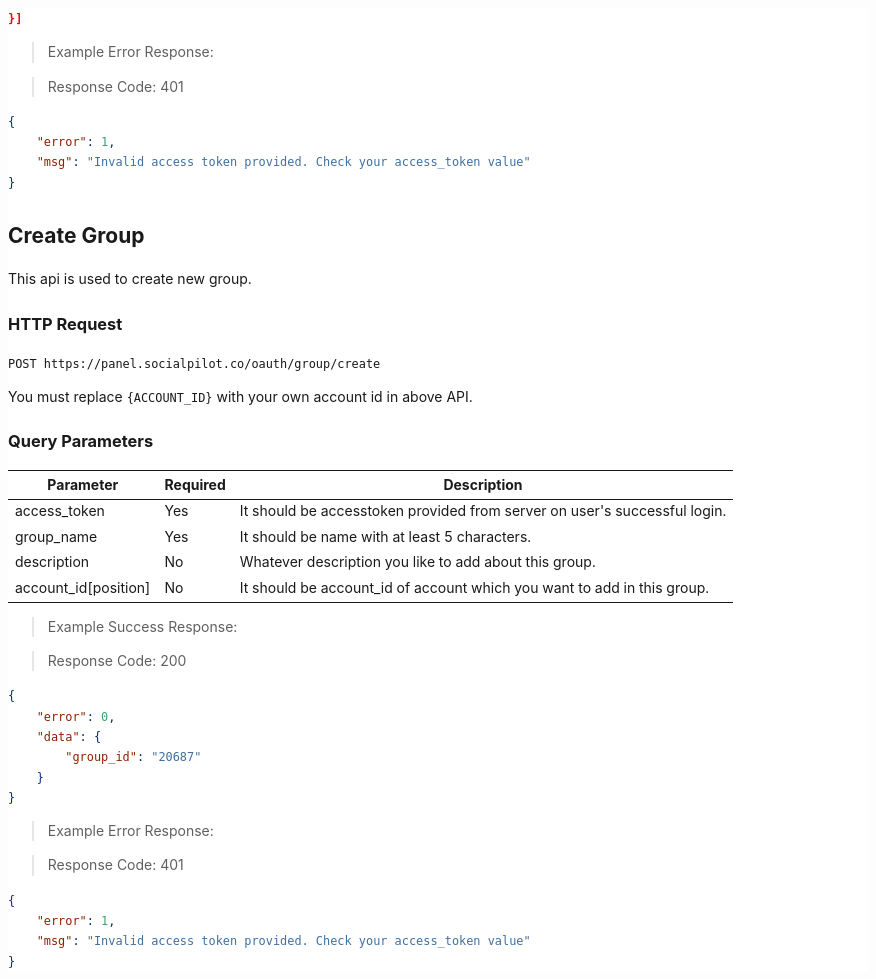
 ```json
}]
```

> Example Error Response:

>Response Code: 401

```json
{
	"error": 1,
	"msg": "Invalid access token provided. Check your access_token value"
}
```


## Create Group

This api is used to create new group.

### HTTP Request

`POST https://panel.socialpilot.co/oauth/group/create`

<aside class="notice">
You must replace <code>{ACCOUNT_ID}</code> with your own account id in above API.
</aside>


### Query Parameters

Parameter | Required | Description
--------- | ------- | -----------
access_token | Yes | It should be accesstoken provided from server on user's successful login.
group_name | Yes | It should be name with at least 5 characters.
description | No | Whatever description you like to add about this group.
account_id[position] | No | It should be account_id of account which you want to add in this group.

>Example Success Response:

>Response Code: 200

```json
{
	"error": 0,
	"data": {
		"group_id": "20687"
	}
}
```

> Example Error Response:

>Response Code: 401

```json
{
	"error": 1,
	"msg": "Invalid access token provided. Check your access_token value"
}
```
___
• **Task objective**: Type out the entries again without a single change, and leave the pictures out.

• **Result**:
 ```json
}]
```

> Example Error Response:

>Response Code: 401

```json
{
	"error": 1,
	"msg": "Invalid access token provided. Check your access_token value"
}
```


## Create Group

This api is used to create new group.

### HTTP Request

`POST https://panel.socialpilot.co/oauth/group/create`

<aside class="notice">
You must replace <code>{ACCOUNT_ID}</code> with your own account id in above API.
</aside>


### Query Parameters

Parameter | Required | Description
--------- | ------- | -----------
access_token | Yes | It should be accesstoken provided from server on user's successful login.
group_name | Yes | It should be name with at least 5 characters.
description | No | Whatever description you like to add about this group.
account_id[position] | No | It should be account_id of account which you want to add in this group.

>Example Success Response:

>Response Code: 200

```json
{
	"error": 0,
	"data": {
		"group_id": "20687"
	}
}
```

> Example Error Response:

>Response Code: 401

```json
{
	"error": 1,
	"msg": "Invalid access token provided. Check your access_token value"
}
```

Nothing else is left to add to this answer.